Em um primeiro momento, o trauma toma conta. Ela não consegue trabalhar e se sente acuada quando os colegas demonstram preocupação com ela. Depois, a racionalidade toma conta. Percebendo a necessidade de se livrar do corpo, ela fatia o cadáver em vários pedaços e começa a espalhá-los pela cidade, envoltos em sacos de lixo – as partes não descartadas ficam guardadas na geladeira. O ato de se livrar das evidências poderia ser interpretado com uma tentativa de seguir em frente com a sua vida, mas o que acontece em seguida aponta a trama para outra direção.
Assim como acontece em Desejo de Matar, a protagonista inicia uma vingança generalizada contra qualquer pessoa que ela julgue “merecedora” de punição. Isso inclui, mas não se limita, a homens que ficam incomodando mulheres na rua, homens infiéis e, eventualmente, homens de modo geral. E semelhante a Charles Bronson, ela inicia a sua vingança de forma truncada e acidental, mas logo pega gosto pela coisa, e começa a aperfeiçoar as suas técnicas, usando, inclusive, a sedução a seu favor.
O diretor Abel Ferrara (de Os Chefões e Vício Frenético) adota um estilo quase documental, um refugo da cinematografia popularizada na década anterior. Seu filme é urbano, é um retrato de uma sociedade em decadência. As ruas sujas refletem a personalidade dos habitantes daquele mundo. Mas não se trata de um mero maniqueísmo, uma luta do bem contra o mal. Existe uma ambiguidade que atravessa toda a narrativa.
Essa ambiguidade é melhor exemplificada na roupa que Thana usa durante o clímax. Misturando castidade e luxúria, ela aparece em uma festa com uma fantasia de freira cobrindo um lingerie sensual.
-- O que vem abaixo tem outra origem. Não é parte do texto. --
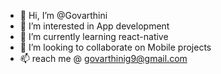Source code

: - 👋 Hi, I’m @Govarthini
- 👀 I’m interested in App development
- 🌱 I’m currently learning react-native
- 💞️ I’m looking to collaborate on Mobile projects
- 📫 reach me @ govarthinig9@gmail.com
<!---
GovarthiniGovindhasamy/GovarthiniGovindhasamy is a ✨ special ✨ repository because its `README.md` (this file) appears on your GitHub profile.
You can click the Preview link to take a look at your changes.
--->
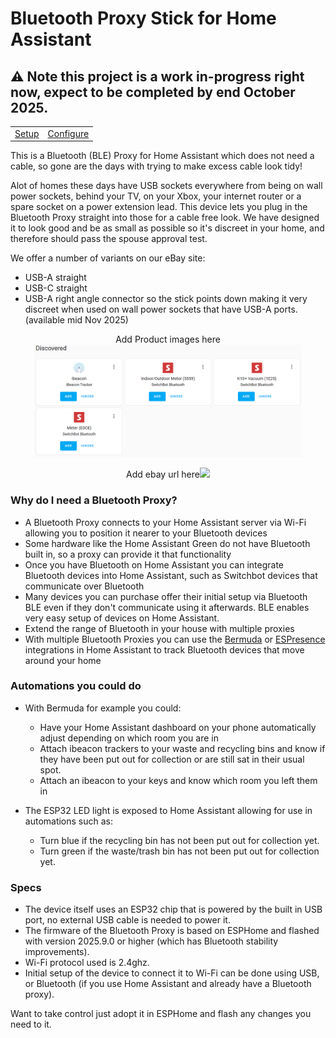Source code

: # Bluetooth Proxy Stick for Home Assistant

## ⚠️ Note this project is a work in-progress right now, expect to be completed by end October 2025. 

<table border="0">
  <tr>
    <td><a href="docs/setup">Setup</a></td>
    <td><a href="docs/configuration">Configure</a></td>
  </tr>
</table>

This is a Bluetooth (BLE) Proxy for Home Assistant which does not need a cable, so gone are the days with trying to make excess cable look tidy!

Alot of homes these days have USB sockets everywhere from being on wall power sockets, behind your TV, on your Xbox, your internet router or a spare socket on a power extension lead.  This device lets you plug in the Bluetooth Proxy straight into those for a cable free look. We have designed it to look good and be as small as possible so it's discreet in your home, and therefore should pass the spouse approval test. 

We offer a number of variants on our eBay site:
 - USB-A straight
 - USB-C straight
 - USB-A right angle connector so the stick points down making it very discreet when used on wall power sockets that have USB-A ports. (available mid Nov 2025)

<p align="center">
Add Product images here
  <img src="images/HomeAssistant-Discovered-Bluetooth-Devices2.png" height="180px" />
</p>
<p align="center">
  Add ebay url here<a href="    " target="_blank"><img src="images/PurchaseOnEbay-Long3.jpeg" height="90px" /></a>
</p>


### Why do I need a Bluetooth Proxy?
- A Bluetooth Proxy connects to your Home Assistant server via Wi-Fi allowing you to position it nearer to your Bluetooth devices 
- Some hardware like the Home Assistant Green do not have Bluetooth built in, so a proxy can provide it that functionality
- Once you have Bluetooth on Home Assistant you can integrate Bluetooth devices into Home Assistant, such as Switchbot devices that communicate over Bluetooth
- Many devices you can purchase offer their initial setup via Bluetooth BLE even if they don't communicate using it afterwards. BLE enables very easy setup of devices on Home Assistant.
- Extend the range of Bluetooth in your house with multiple proxies
- With multiple Bluetooth Proxies you can use the <a href="https://github.com/agittins/bermuda">Bermuda</a> or <a href="https://espresense.com/home_assistant">ESPresence</a> integrations in Home Assistant to track Bluetooth devices that move around your home


### Automations you could do
- With Bermuda for example you could:
  - Have your Home Assistant dashboard on your phone automatically adjust depending on which room you are in
  - Attach ibeacon trackers to your waste and recycling bins and know if they have been put out for collection or are still sat in their usual spot.
  - Attach an ibeacon to your keys and know which room you left them in
    
- The ESP32 LED light is exposed to Home Assistant allowing for use in automations such as:
  - Turn blue if the recycling bin has not been put out for collection yet.
  - Turn green if the waste/trash bin has not been put out for collection yet.


### Specs
- The device itself uses an ESP32 chip that is powered by the built in USB port, no external USB cable is needed to power it.
- The firmware of the Bluetooth Proxy is based on ESPHome and flashed with version 2025.9.0 or higher (which has Bluetooth stability improvements).
- Wi-Fi protocol used is 2.4ghz.
- Initial setup of the device to connect it to Wi-Fi can be done using USB, or Bluetooth (if you use Home Assistant and already have a Bluetooth proxy).

Want to take control just adopt it in ESPHome and flash any changes you need to it.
E como se isso não fosse simbólico o suficiente, ela prende a sua arma no meio das pernas – aliás, em outro momento, uma mulher empunha uma faca também entre as pernas, numa clara alusão fálica.
Então, sim, Sedução e Vingança faz parte do subgênero rape and revenge. Mas, conforme foi dito no início, o filme não se reduz à exploração sexual comumente associada a estas produções. Em meio a discussões sobre trauma e violência social, passando por um uso muito inteligente de metáforas e propondo um profundo estudo de personagens, existe mesmo, “algo a mais” aqui.